Exercise goal
Could you show all lines in the entries below that contain the string "Agreement"?

Entries supplied

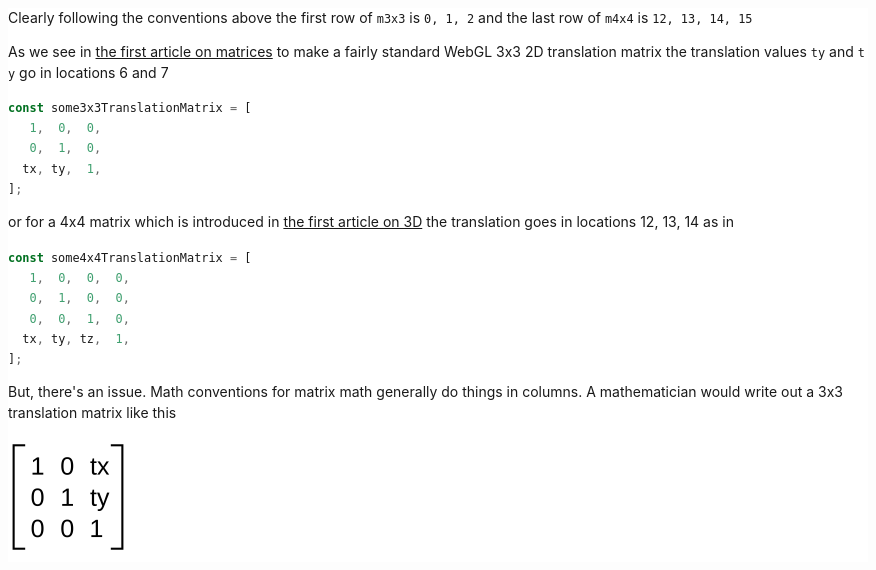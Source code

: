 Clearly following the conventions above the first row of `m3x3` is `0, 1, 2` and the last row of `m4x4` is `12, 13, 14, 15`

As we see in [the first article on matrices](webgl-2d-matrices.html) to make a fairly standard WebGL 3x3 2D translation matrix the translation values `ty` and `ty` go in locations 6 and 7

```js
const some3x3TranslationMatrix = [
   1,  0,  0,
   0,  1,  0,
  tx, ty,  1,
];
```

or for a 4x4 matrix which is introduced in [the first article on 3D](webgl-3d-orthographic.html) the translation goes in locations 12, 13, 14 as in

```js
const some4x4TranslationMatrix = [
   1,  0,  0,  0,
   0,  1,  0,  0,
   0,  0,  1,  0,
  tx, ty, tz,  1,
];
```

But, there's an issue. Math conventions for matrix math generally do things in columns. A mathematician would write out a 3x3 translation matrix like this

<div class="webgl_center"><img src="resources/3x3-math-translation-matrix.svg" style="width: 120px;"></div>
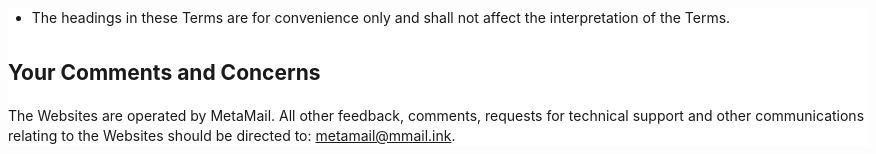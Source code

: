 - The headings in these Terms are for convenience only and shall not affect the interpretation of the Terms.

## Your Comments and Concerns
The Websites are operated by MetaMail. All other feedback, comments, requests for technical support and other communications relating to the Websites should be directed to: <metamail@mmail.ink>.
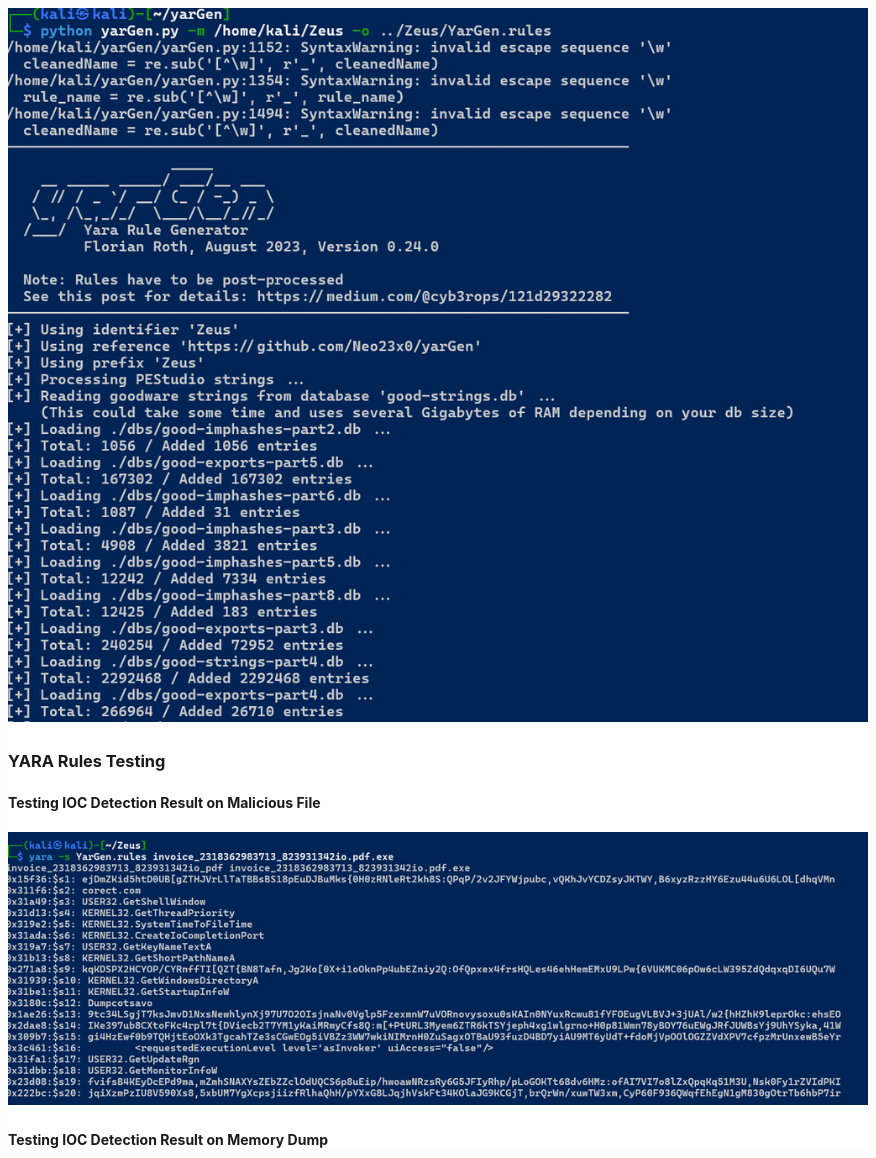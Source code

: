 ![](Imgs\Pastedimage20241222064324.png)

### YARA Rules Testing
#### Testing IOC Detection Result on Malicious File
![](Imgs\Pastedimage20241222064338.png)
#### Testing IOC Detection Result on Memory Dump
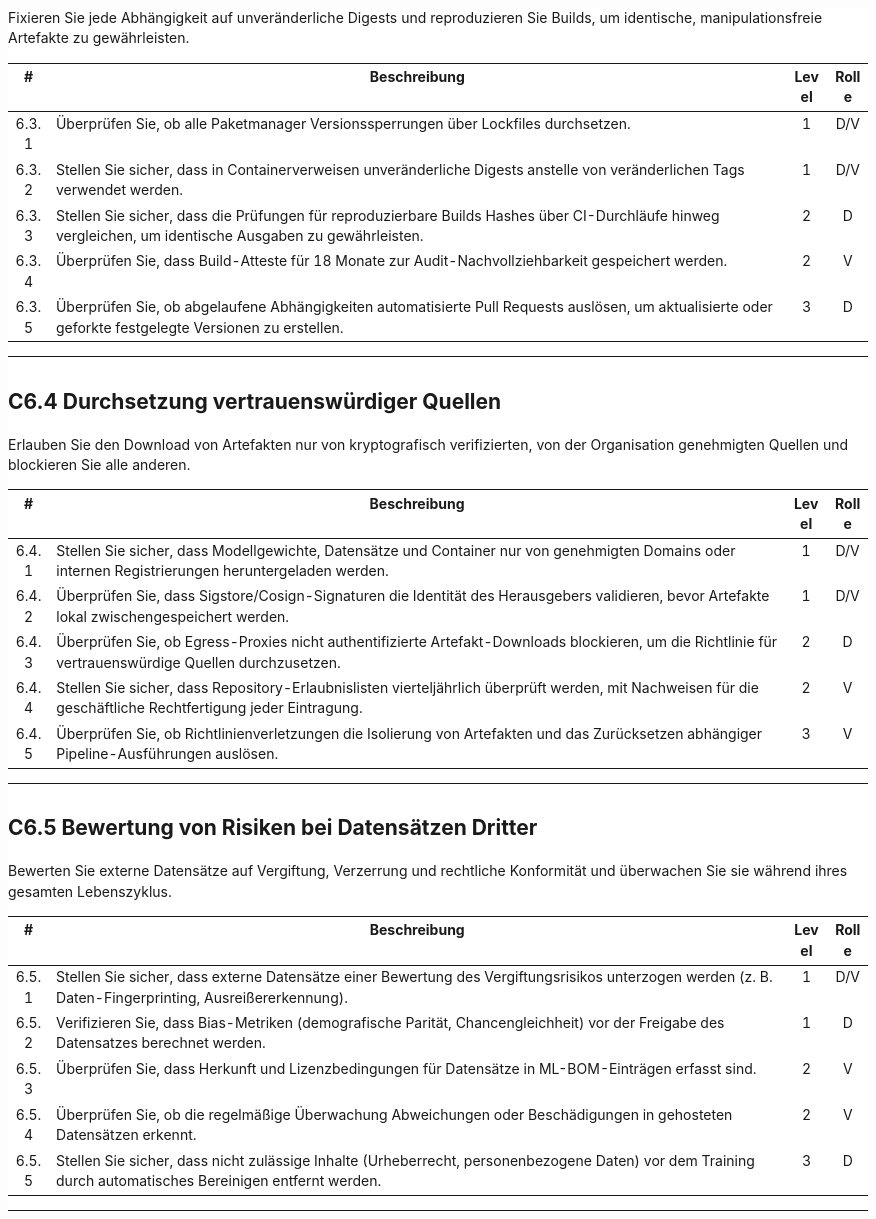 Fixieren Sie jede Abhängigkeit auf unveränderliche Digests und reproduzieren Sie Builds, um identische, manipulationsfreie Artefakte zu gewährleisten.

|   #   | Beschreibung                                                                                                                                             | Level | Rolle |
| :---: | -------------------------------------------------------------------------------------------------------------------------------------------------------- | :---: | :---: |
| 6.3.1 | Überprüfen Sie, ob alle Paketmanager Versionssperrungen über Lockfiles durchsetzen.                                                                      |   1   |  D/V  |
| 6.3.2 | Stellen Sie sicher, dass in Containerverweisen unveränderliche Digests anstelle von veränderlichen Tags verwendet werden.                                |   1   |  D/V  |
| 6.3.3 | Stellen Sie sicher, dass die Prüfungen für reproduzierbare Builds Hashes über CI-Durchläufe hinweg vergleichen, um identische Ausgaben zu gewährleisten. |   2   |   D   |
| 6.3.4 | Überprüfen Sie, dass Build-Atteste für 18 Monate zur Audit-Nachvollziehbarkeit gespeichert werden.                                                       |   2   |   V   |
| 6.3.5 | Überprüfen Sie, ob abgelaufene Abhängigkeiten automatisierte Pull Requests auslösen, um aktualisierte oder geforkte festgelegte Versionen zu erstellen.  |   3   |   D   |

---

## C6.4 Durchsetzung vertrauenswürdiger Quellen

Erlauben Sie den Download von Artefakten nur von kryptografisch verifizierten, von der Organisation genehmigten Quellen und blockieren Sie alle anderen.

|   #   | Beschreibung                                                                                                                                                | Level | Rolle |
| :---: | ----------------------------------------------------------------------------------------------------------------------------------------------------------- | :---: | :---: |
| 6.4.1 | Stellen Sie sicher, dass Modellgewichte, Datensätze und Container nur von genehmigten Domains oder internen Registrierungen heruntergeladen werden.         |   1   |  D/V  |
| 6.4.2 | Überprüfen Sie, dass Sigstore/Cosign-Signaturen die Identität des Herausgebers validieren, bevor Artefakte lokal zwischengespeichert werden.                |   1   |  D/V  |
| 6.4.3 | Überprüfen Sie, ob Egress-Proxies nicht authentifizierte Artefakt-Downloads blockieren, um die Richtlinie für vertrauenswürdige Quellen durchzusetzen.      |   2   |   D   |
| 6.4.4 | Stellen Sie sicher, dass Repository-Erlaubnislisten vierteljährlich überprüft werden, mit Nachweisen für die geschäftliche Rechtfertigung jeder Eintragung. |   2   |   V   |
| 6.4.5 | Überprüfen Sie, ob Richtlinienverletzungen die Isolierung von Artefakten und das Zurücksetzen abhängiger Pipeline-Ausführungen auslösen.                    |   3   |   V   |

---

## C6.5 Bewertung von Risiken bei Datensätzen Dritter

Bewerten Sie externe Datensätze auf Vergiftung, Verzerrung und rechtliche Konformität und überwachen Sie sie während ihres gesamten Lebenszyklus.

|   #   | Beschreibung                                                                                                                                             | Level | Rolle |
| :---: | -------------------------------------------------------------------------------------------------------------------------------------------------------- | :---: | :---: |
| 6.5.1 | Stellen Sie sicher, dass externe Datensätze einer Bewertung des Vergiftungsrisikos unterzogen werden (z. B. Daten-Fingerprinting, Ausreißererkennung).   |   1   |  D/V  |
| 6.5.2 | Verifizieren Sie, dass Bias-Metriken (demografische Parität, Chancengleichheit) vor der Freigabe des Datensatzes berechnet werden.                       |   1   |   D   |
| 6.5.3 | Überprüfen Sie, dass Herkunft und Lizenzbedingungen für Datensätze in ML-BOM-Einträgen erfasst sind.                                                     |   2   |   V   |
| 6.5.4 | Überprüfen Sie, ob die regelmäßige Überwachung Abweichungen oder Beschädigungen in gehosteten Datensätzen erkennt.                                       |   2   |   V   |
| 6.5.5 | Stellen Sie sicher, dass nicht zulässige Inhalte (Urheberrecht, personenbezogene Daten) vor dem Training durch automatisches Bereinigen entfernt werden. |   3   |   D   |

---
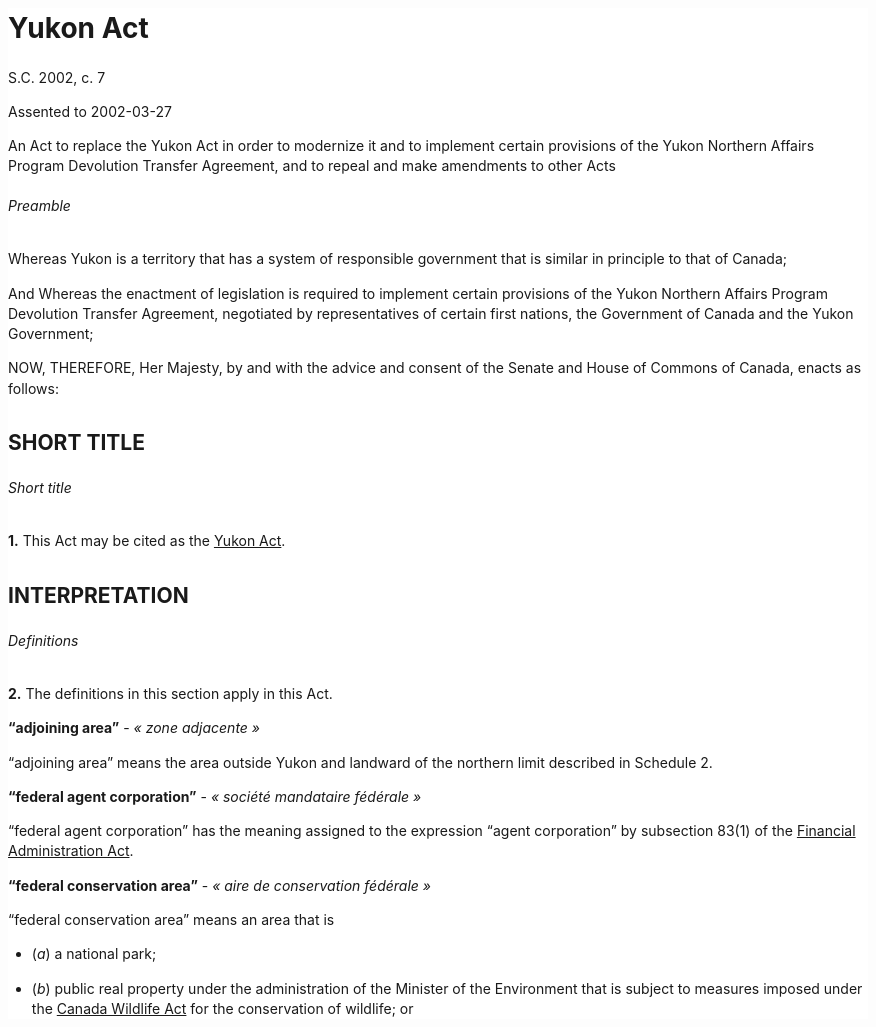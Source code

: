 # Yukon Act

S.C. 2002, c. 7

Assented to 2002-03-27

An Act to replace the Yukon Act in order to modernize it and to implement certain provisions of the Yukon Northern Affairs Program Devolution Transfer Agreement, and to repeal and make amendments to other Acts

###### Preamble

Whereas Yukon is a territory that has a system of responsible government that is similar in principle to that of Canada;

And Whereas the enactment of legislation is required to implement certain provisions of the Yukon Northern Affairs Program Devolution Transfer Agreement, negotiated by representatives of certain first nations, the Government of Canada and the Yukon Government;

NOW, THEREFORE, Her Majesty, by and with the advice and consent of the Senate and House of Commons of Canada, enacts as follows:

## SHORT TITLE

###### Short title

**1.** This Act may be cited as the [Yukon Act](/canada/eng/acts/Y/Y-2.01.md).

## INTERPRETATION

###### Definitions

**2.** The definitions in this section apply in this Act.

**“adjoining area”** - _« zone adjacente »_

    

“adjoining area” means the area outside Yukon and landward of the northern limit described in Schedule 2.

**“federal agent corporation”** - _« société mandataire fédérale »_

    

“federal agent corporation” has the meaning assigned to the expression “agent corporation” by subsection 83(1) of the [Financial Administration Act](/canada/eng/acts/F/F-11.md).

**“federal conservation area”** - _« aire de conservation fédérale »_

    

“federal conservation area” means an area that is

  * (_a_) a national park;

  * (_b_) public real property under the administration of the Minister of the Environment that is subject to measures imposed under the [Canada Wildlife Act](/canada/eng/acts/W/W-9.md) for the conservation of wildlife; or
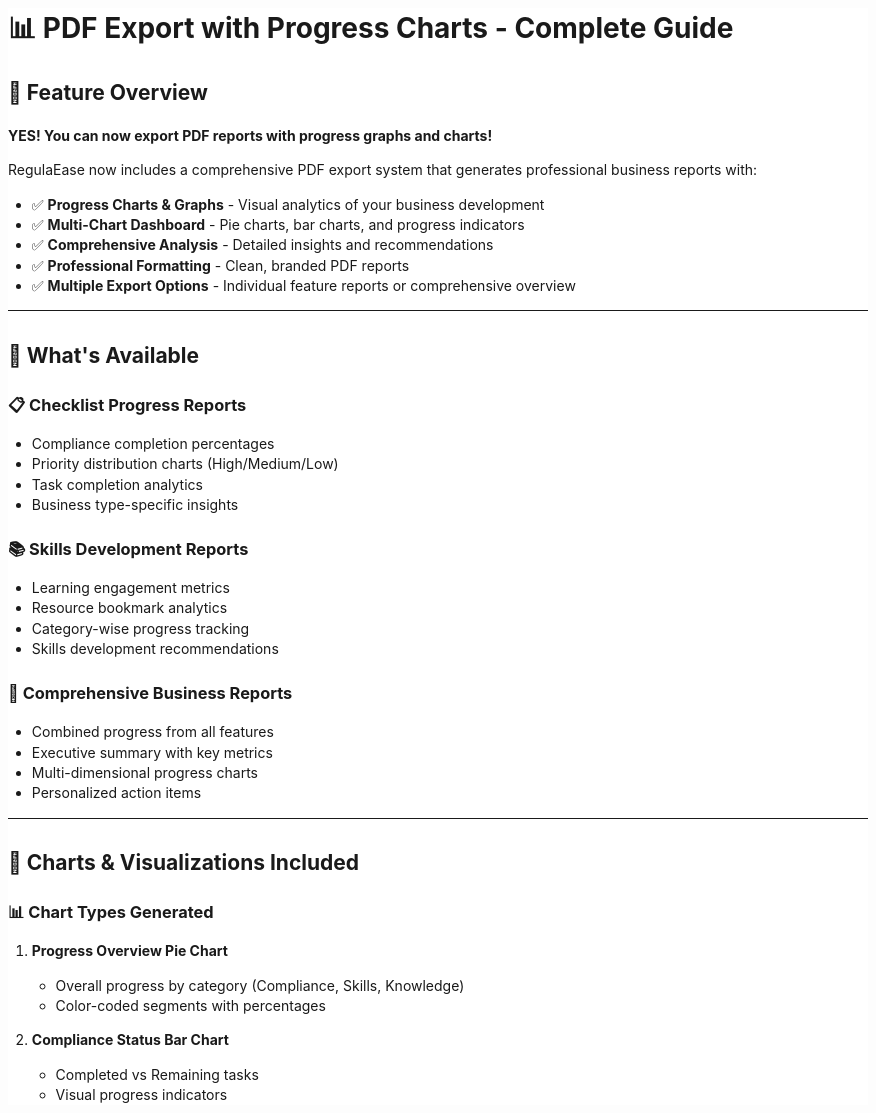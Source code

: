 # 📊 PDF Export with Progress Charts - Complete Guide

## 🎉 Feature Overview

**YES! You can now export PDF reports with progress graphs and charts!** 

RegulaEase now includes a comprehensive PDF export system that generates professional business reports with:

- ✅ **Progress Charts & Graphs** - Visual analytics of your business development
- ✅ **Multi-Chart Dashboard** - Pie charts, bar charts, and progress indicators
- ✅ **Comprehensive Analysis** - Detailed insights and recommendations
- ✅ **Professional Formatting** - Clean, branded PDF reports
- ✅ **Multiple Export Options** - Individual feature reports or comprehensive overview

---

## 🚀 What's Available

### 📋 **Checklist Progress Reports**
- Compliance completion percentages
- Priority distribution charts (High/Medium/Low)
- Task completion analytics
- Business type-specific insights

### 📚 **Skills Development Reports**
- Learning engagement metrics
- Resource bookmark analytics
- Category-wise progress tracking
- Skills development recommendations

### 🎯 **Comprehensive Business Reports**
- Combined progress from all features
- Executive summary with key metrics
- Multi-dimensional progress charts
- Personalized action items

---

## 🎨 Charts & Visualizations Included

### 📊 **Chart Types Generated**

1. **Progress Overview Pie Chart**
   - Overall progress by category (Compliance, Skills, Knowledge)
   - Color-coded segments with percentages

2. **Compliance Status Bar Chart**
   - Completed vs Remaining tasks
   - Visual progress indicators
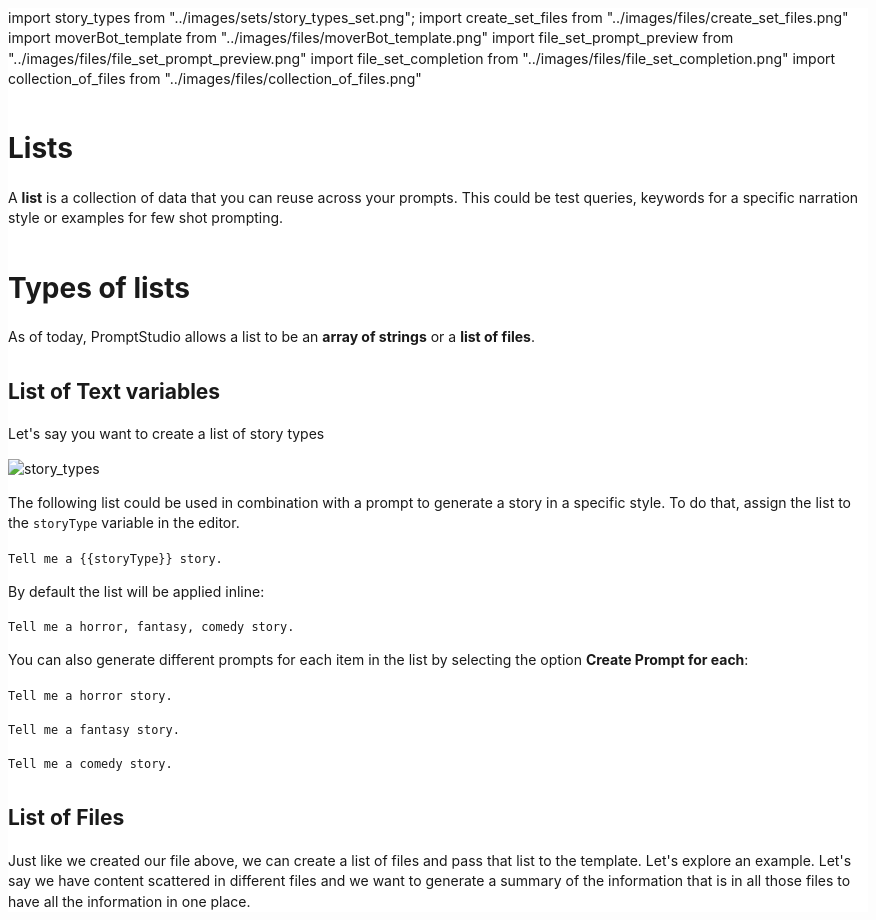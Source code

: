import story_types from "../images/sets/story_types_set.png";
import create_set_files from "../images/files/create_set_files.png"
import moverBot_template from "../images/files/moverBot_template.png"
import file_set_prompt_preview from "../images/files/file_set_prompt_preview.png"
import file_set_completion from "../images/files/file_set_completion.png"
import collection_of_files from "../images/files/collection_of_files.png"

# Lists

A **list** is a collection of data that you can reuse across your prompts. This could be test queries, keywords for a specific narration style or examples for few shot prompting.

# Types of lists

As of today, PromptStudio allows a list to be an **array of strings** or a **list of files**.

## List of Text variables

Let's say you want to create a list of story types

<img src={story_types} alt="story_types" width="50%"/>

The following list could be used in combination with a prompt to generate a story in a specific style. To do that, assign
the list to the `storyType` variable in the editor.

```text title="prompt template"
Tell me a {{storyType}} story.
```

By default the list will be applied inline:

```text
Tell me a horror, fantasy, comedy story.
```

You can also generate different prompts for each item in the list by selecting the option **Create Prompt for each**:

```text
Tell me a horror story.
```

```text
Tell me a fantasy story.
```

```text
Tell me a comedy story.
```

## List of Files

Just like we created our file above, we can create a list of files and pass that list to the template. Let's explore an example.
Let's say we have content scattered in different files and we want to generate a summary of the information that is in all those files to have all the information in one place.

Solved problem
An Act to replace the Yukon Act in order to modernize it and to implement certain provisions of the Yukon Northern Affairs Program Devolution Transfer Agreement, and to repeal and make amendments to other Acts
And Whereas the enactment of legislation is required to implement certain provisions of the Yukon Northern Affairs Program Devolution Transfer Agreement, negotiated by representatives of certain first nations, the Government of Canada and the Yukon Government;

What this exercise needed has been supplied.